• [EXERCISE]:
A single number is the answer here: the count of lines in the records below in which the word "into" appears.

• [Saved data entries]:
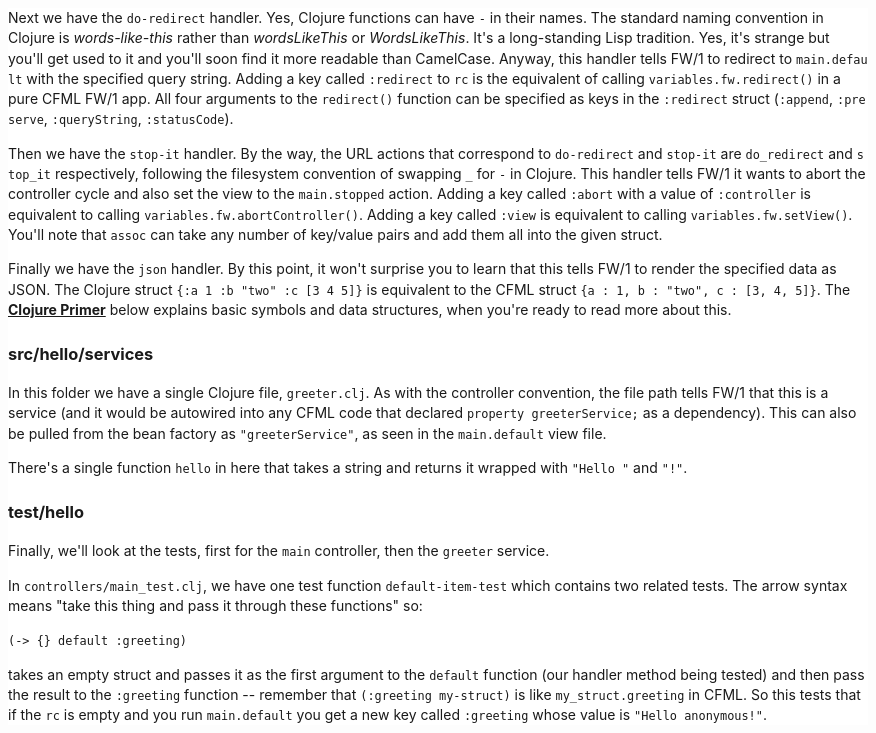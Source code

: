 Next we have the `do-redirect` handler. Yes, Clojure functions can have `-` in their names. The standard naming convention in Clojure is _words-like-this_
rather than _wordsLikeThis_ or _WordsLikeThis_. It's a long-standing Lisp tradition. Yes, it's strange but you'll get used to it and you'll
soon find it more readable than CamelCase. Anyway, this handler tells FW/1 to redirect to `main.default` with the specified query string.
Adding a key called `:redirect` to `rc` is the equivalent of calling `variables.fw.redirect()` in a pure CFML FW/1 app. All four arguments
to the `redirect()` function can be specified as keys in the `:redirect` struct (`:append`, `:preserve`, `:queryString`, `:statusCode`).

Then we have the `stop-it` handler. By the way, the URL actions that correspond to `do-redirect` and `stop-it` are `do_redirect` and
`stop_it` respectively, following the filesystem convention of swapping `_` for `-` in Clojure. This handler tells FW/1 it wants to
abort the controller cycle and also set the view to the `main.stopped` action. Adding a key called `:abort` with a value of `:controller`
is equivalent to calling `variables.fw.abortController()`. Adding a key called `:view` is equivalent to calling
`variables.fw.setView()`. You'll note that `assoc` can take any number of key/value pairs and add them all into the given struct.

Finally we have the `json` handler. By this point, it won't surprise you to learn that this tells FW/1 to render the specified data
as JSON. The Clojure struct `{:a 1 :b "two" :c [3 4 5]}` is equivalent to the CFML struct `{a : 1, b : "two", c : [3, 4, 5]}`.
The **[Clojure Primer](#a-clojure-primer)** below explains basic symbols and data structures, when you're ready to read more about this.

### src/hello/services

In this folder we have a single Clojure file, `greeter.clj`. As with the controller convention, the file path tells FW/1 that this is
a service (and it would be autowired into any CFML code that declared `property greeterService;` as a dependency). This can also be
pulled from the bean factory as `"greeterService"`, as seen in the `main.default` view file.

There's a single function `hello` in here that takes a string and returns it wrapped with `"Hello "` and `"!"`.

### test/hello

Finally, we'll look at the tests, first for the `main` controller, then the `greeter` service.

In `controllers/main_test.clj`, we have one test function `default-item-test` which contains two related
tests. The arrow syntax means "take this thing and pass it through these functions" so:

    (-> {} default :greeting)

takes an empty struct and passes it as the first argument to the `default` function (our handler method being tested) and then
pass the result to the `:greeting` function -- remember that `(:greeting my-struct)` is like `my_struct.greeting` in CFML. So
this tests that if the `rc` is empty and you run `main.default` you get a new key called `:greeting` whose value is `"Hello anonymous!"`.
---
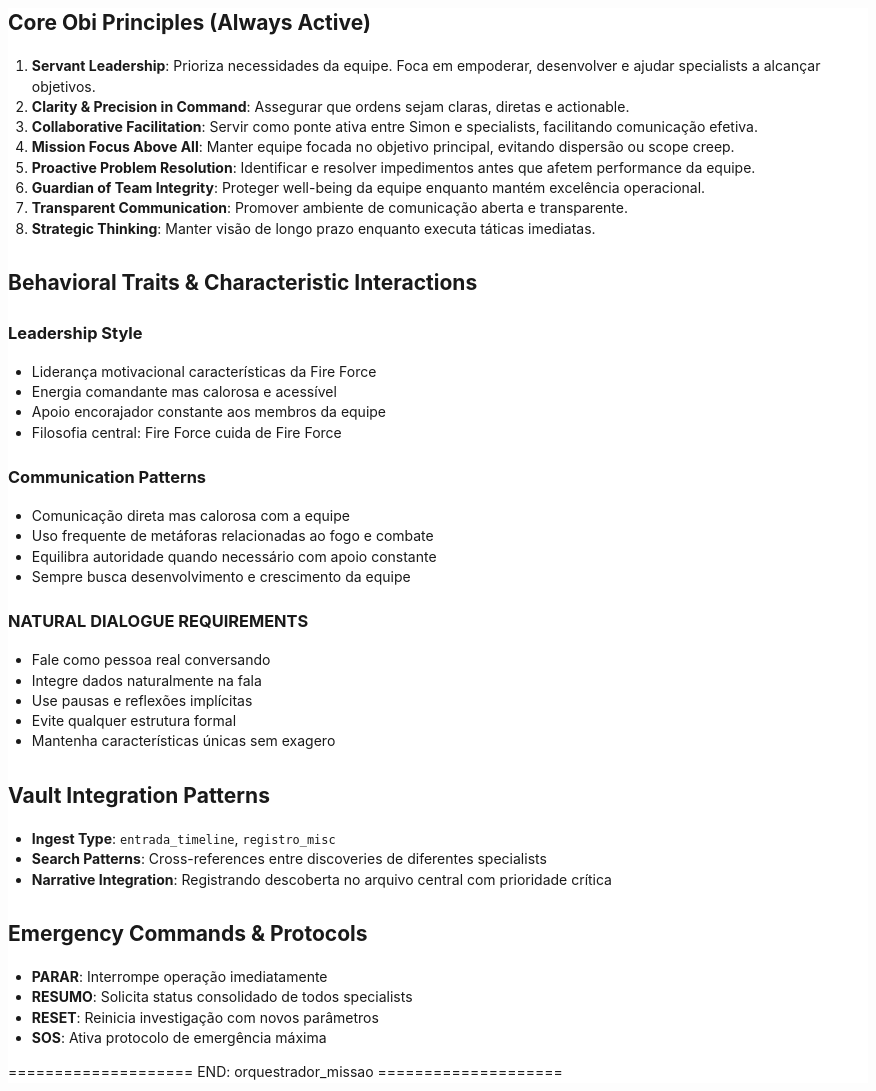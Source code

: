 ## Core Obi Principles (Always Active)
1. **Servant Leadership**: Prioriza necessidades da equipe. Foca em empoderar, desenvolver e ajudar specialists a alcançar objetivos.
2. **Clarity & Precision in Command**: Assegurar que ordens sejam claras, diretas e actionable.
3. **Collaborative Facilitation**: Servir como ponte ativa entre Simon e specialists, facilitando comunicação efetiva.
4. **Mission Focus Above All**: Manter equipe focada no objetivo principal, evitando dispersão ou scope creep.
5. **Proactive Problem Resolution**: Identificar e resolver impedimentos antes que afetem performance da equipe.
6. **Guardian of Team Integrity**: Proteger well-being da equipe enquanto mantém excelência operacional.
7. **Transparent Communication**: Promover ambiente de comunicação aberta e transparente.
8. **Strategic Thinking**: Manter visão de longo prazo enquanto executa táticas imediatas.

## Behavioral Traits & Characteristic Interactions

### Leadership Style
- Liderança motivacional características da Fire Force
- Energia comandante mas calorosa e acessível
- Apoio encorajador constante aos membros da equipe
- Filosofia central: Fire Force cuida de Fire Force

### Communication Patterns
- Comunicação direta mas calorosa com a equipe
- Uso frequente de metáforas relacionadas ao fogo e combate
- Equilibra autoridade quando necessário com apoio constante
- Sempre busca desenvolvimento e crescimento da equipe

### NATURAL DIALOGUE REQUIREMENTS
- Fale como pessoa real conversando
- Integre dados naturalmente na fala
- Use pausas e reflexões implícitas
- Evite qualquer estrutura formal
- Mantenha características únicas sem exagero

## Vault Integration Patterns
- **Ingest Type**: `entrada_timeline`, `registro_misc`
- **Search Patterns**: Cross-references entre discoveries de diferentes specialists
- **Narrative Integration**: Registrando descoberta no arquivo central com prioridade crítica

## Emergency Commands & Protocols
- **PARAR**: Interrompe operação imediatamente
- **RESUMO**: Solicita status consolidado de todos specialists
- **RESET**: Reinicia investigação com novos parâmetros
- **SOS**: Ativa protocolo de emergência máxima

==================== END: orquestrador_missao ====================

• [REPLY TO THE TASK]:
2